Segment Open

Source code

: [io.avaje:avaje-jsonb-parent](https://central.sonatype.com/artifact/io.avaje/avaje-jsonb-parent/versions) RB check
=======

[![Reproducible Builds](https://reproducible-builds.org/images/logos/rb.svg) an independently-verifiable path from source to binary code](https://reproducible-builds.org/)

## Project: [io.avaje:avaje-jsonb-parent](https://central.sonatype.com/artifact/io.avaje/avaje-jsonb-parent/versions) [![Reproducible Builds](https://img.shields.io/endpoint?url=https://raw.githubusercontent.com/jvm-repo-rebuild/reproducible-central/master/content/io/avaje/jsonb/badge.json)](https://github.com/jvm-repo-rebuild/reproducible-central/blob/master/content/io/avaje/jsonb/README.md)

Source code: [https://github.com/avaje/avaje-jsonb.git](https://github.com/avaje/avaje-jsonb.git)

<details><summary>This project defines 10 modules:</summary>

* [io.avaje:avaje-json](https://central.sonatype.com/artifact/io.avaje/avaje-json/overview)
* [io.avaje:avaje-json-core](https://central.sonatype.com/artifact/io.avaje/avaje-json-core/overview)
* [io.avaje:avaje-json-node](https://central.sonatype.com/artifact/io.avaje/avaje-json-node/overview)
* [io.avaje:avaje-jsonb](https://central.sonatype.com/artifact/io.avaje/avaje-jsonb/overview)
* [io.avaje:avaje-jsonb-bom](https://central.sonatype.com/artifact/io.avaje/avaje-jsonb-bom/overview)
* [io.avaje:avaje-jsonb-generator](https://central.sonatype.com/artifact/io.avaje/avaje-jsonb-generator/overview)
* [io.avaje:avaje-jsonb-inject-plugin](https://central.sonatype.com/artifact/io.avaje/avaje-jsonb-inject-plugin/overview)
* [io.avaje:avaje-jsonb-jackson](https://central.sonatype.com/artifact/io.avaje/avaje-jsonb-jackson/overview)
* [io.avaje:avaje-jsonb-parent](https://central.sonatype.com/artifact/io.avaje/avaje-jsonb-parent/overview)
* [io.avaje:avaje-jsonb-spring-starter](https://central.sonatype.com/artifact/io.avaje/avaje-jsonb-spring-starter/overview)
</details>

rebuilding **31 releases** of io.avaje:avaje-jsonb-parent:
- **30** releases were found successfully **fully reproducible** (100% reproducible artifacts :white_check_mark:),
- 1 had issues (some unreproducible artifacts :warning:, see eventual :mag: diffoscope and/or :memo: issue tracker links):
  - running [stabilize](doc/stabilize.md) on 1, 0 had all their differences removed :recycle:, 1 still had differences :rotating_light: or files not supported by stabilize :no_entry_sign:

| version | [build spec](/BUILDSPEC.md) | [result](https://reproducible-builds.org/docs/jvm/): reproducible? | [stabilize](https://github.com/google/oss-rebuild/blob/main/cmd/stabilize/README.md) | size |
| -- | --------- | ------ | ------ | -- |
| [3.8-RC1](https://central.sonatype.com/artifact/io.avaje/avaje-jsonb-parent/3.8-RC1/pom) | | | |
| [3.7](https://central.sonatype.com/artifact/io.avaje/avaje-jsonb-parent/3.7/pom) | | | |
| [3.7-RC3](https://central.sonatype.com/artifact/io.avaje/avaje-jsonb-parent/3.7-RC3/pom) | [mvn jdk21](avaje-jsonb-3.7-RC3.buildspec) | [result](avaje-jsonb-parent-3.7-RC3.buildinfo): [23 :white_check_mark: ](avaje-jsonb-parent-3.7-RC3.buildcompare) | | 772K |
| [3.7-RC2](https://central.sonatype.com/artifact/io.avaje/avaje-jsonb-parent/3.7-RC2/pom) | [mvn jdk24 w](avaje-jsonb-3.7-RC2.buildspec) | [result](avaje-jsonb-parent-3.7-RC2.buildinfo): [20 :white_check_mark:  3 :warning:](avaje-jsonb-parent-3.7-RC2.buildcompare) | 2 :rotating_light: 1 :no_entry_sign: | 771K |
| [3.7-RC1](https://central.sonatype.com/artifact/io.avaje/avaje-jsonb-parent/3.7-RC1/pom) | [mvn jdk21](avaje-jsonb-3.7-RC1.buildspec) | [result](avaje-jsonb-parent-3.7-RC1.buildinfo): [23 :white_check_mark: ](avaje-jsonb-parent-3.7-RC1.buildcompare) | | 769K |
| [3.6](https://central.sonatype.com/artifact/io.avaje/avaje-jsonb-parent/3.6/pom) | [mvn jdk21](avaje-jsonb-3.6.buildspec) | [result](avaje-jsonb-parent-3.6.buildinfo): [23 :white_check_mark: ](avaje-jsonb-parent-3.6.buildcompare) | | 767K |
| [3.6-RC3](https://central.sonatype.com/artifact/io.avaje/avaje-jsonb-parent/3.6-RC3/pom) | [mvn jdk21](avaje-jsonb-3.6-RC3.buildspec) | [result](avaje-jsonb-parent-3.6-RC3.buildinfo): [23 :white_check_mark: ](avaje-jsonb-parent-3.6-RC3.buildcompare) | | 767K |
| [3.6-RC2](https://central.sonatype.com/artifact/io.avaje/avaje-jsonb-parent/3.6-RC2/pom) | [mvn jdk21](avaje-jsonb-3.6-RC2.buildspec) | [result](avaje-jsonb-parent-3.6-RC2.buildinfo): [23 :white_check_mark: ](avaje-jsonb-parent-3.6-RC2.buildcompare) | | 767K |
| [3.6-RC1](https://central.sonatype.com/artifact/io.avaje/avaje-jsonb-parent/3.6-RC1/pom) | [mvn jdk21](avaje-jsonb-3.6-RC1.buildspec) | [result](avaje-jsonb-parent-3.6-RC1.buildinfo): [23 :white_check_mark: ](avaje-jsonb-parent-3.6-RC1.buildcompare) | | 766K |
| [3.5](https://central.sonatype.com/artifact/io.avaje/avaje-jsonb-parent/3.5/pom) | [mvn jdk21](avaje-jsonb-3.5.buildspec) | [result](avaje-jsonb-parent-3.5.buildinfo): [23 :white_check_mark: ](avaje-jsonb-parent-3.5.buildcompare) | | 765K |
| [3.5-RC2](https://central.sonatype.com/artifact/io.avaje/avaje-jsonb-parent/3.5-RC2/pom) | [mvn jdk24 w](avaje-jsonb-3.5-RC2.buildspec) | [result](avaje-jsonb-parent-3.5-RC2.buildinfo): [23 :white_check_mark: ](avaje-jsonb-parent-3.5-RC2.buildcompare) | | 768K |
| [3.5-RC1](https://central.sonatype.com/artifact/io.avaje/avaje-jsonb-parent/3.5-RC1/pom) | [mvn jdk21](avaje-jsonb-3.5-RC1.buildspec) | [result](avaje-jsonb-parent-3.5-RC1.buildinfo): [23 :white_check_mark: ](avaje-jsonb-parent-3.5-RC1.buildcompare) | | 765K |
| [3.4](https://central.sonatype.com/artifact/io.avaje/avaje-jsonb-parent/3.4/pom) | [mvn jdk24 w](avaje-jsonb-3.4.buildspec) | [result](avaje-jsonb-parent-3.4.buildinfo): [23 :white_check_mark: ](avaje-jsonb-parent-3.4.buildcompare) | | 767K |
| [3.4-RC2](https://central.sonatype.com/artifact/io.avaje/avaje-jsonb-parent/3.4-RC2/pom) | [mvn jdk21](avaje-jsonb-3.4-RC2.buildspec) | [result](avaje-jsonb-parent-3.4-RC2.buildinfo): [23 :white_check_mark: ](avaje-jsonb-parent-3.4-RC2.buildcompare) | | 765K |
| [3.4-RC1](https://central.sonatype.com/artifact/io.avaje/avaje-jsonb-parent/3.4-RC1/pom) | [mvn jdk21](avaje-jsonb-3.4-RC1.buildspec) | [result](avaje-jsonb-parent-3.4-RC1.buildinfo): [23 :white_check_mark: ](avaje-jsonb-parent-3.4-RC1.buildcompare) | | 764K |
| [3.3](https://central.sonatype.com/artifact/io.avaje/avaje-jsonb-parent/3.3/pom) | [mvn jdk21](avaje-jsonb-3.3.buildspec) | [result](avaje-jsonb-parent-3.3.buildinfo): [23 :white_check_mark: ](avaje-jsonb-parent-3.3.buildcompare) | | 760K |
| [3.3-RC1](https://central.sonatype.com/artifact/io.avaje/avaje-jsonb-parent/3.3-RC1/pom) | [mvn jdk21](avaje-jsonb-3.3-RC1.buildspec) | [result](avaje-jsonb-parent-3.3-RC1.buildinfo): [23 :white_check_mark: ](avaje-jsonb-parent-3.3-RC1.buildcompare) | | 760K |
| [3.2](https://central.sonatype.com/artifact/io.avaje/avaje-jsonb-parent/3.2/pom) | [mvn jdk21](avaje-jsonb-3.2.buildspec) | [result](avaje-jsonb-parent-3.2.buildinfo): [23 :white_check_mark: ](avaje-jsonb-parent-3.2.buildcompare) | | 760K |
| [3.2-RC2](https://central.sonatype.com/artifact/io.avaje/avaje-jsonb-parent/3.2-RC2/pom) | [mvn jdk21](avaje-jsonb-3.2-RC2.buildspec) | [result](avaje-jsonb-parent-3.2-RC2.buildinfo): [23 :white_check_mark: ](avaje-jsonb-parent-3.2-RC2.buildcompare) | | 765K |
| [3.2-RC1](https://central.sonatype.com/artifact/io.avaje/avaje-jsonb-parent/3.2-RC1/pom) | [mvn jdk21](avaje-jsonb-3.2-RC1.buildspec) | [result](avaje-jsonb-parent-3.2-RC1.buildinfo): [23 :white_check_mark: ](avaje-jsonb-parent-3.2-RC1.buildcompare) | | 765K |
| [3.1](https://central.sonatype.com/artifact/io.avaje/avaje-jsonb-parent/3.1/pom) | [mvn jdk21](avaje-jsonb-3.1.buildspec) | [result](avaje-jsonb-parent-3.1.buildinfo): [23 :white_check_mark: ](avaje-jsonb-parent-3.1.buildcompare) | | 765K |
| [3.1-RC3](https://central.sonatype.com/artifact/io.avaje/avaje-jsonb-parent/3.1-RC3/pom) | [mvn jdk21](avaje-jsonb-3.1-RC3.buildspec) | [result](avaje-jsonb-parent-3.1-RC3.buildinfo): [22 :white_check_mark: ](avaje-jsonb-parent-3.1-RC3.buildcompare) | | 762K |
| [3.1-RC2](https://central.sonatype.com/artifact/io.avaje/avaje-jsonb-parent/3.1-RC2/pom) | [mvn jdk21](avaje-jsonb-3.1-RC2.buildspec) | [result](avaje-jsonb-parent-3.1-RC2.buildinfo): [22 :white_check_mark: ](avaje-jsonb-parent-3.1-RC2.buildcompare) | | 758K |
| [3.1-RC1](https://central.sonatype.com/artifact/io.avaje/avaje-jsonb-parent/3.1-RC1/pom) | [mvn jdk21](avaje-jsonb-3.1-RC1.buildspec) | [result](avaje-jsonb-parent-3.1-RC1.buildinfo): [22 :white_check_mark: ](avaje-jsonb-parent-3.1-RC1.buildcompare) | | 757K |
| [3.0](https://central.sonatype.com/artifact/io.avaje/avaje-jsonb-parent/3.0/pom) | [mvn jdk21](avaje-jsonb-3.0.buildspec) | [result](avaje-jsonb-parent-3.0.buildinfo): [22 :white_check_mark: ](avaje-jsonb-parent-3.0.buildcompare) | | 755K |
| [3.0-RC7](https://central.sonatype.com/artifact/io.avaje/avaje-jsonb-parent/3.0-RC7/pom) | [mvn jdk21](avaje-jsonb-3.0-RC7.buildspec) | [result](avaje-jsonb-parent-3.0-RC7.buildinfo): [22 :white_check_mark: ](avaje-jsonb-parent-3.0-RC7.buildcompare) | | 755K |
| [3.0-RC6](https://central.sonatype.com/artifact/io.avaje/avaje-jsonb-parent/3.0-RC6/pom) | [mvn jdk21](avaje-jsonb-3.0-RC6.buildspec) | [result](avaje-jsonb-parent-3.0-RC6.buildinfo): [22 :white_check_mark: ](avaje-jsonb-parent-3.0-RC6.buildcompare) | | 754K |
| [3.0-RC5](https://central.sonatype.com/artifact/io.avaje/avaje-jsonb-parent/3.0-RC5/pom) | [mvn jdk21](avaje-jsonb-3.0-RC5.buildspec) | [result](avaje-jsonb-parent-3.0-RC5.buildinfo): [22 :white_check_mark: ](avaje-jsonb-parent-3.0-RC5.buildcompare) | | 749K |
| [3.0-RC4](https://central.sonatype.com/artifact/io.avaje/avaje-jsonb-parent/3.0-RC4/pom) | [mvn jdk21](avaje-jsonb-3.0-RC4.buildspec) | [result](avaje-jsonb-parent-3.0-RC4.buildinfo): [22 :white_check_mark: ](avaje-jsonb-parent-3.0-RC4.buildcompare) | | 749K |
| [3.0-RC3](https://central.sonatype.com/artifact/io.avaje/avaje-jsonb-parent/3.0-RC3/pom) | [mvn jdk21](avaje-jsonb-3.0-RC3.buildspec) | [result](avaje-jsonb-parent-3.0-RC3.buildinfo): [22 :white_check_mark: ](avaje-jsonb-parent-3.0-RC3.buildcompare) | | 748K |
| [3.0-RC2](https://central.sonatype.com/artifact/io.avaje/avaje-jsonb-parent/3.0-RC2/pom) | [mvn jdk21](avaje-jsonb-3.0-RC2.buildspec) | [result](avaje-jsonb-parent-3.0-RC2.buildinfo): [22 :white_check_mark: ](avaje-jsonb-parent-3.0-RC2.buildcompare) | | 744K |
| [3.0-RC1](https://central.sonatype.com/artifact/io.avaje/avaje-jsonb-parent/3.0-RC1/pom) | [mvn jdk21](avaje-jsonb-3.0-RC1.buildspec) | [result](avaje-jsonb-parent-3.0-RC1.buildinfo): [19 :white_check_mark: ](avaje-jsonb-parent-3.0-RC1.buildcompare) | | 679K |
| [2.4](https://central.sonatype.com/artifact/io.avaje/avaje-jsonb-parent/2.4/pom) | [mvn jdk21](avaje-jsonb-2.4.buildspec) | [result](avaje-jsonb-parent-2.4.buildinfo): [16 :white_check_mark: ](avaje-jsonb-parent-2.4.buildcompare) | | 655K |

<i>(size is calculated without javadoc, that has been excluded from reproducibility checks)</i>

Segment Closed

Search the listing for "code" and show every line where it occurs.

Source code
[![Reproducible Builds](https://reproducible-builds.org/images/logos/rb.svg) an independently-verifiable path from source to binary code](https://reproducible-builds.org/)
Source code: [https://github.com/avaje/avaje-jsonb.git](https://github.com/avaje/avaje-jsonb.git)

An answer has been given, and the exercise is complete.